Data extracted from a collection
====

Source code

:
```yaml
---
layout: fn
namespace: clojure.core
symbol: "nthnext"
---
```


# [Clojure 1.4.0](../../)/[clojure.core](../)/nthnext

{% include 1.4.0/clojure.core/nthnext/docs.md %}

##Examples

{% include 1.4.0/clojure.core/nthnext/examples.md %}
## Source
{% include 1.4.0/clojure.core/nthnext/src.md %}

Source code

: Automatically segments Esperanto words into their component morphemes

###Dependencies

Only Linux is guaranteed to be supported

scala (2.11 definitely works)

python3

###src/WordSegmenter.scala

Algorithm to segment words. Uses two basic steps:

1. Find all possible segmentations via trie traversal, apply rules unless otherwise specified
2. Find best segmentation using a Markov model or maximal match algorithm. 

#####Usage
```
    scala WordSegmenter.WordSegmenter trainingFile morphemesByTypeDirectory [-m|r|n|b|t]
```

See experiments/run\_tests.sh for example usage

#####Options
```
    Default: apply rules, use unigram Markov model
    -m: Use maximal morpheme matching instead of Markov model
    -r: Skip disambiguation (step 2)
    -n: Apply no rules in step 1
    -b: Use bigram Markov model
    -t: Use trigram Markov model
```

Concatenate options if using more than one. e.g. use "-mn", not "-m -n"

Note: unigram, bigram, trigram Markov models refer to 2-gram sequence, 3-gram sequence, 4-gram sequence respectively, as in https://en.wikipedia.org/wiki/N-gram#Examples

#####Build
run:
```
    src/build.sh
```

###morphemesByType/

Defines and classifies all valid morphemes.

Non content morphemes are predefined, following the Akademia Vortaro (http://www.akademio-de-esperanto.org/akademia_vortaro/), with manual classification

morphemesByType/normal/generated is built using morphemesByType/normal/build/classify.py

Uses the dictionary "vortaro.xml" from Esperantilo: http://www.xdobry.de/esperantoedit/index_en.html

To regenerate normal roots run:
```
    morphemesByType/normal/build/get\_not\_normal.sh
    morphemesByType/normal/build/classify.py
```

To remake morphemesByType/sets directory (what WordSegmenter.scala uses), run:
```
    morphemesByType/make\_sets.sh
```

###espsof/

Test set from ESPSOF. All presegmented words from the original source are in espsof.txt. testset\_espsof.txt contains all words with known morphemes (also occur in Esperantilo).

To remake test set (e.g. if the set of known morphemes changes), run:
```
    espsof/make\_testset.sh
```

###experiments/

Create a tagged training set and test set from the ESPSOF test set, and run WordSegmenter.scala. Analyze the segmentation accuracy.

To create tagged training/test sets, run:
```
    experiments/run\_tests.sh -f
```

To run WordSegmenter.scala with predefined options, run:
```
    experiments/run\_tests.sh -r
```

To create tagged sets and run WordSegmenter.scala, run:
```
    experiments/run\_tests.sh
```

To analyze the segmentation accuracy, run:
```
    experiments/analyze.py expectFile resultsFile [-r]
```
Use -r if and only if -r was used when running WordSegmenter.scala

====

What is expected: Identify the lines above that contain the word "include", then copy them.

Answer box:
{% include 1.4.0/clojure.core/nthnext/docs.md %}
{% include 1.4.0/clojure.core/nthnext/examples.md %}
{% include 1.4.0/clojure.core/nthnext/src.md %}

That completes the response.